We know that employers are starting to address the challenge of stress-related illness, but are they doing this with workers from home as well as those in the office? Many office-based workers may imagine that their home-based colleagues have it easy, but do homeworkers suffer from as much stress as office-based workers? And if so, what are the main causes?

Are home-bound workers more stressed than their office counterparts?

The sociologist’s theories are backed up with statistics. Sarah Damaske and her fellow Penn State University researchers have found that going to work can reduce people’s stress levels, especially women’s. She says that home-bound women never actually leave their office.

Rensselaer Polytechnic Institute’s earlier research corroborates these findings in a survey of 3,000 homeworkers.

The New York centre finds that such employees find it challenging to blot out families in their background and frequently causes the escalation of domestic arguments. It concludes that homeworkers often go to bed at night more exhausted than had they made the long commute into the office.

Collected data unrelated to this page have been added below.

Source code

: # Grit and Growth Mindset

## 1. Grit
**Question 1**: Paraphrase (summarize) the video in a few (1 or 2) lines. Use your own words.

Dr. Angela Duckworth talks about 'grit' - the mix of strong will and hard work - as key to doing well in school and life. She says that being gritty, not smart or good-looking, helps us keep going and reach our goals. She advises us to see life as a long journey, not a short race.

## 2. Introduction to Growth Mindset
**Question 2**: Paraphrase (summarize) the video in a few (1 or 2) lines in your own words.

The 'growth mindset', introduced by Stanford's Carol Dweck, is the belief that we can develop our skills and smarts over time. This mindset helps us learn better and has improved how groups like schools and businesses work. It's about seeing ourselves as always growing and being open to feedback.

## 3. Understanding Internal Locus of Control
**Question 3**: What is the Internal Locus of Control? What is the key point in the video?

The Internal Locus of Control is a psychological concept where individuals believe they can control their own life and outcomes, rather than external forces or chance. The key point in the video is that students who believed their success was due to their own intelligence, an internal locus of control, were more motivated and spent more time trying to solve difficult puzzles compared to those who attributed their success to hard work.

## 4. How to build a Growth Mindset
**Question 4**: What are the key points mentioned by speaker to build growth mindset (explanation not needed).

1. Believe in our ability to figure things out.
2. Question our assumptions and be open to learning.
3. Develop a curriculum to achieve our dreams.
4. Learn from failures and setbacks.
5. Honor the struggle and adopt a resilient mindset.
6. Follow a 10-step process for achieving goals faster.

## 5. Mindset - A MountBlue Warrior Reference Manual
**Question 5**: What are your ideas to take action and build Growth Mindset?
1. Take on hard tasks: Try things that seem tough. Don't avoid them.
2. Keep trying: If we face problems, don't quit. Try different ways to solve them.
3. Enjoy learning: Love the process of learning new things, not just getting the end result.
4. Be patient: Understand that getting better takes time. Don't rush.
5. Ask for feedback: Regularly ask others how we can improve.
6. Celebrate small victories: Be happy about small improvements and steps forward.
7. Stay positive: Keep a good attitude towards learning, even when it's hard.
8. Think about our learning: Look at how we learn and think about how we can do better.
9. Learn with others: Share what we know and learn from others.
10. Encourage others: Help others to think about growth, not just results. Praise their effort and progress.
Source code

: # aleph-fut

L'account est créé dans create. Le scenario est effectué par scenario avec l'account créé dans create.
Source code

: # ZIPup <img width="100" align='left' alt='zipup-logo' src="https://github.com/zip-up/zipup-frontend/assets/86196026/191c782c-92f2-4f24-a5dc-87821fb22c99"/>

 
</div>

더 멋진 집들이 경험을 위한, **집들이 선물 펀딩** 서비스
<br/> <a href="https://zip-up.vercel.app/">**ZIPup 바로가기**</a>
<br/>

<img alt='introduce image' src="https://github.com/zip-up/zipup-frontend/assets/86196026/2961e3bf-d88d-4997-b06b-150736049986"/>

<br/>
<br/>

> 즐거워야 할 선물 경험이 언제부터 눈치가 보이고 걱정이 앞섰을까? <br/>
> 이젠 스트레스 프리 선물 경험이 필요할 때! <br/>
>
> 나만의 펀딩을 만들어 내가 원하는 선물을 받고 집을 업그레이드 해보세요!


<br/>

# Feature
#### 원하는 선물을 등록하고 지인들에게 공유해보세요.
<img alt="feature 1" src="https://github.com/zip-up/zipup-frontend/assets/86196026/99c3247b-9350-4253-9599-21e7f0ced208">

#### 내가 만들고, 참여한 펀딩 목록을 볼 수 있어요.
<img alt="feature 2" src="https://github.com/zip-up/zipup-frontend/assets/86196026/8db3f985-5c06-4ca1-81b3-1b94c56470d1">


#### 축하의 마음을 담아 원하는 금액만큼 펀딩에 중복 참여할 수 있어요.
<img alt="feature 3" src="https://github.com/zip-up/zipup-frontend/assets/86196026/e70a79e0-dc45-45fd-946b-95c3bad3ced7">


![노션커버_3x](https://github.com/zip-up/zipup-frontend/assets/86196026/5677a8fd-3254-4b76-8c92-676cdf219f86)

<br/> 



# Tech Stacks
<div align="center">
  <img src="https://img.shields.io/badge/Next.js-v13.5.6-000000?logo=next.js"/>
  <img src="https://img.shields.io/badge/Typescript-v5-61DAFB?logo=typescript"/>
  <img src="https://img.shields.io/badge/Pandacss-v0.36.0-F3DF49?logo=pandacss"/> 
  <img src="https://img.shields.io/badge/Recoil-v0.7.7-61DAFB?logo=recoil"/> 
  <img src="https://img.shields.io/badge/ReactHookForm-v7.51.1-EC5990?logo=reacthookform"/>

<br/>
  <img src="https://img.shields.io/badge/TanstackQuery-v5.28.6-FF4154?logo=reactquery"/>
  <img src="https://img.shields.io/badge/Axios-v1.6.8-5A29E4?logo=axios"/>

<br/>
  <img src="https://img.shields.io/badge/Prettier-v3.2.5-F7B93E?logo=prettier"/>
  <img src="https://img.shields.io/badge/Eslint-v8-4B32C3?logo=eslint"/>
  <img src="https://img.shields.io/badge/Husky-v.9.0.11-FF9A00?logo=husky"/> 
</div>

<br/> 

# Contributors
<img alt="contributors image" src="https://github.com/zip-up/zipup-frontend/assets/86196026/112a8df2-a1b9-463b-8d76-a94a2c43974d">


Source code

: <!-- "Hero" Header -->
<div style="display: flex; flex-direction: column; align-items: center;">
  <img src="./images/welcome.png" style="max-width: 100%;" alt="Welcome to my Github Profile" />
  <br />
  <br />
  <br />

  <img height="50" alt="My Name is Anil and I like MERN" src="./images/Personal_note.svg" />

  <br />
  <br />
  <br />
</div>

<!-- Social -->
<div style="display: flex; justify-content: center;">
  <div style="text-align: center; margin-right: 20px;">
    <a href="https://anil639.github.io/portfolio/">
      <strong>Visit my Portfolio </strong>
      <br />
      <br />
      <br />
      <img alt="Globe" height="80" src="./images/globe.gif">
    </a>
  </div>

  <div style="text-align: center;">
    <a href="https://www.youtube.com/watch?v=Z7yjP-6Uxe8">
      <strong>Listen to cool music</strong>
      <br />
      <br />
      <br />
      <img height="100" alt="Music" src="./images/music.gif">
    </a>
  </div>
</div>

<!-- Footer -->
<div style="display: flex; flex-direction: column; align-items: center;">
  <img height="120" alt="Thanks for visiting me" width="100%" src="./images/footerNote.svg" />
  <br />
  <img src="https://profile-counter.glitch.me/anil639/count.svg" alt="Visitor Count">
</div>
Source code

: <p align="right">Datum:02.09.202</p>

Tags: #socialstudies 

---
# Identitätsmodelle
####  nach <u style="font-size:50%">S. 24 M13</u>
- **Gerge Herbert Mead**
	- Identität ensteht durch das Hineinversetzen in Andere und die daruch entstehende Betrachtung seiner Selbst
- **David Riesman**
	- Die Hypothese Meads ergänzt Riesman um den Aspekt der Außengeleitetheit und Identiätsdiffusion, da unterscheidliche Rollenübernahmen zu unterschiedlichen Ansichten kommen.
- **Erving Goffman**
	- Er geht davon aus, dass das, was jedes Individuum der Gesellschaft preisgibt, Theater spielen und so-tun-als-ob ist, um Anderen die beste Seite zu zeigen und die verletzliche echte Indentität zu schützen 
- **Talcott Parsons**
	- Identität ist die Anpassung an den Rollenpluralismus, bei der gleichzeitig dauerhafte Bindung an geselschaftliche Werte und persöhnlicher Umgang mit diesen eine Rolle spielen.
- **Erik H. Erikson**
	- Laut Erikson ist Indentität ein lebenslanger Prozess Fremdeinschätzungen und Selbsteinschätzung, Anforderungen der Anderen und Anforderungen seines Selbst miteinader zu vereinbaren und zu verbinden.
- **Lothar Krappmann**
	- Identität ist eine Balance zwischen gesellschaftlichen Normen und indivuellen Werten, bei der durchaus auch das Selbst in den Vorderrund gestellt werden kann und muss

Why are homeworkers more stressed?

Time management: In an office you can concentrate solely on the job in hand. At home, employees can find themselves unavoidably caught up juggling their domestic and work chores, childcare activities and unforeseen events. (One freelance journalist had his kitchen ceiling cave in during his first few weeks on the job). Such juggling can push their final finishing time even further and further back.

The wrong kind of noise: In an office staff can bounce ideas off people and the general hubbub is usually a positive, creative one. Contrast that with homeworking, especially if employees don’t have a separate office detached from the rest of the home, such as in a shed or garage. Shared living room offices can be especially challenging during the summer holidays when noisy children can cause distraction havoc. These problems are multiplied if you have newborn babies or toddlers demanding 24/7 attention when you have deadlines to meet. Earphones come highly recommended.

A lack of clarity: No matter how digital devices have advanced the cause of homeworkers, nothing replaces face-to-face contact. Without human intonation, emails lose clarity and instructiveness. Such lack of day-to-day contact – with it being more difficult to keep them in the loop – can lead to feelings of alienation and a lack of clarity about their role among some homeworkers.

Feng shui: It’s lovely to come home and shut your front door on the rest of the outside world and your office. Homeworkers aren’t afforded that luxury. The work follows them around. Their laptop is always staring at them across the room, saying: “Boot me up and finish some more work.” This is even more apparent when your office is in a relaxing room, such as your lounge, or even worse, the bedroom. This makes it harder for staff to switch off, as demonstrated in the New York’s institute’s findings.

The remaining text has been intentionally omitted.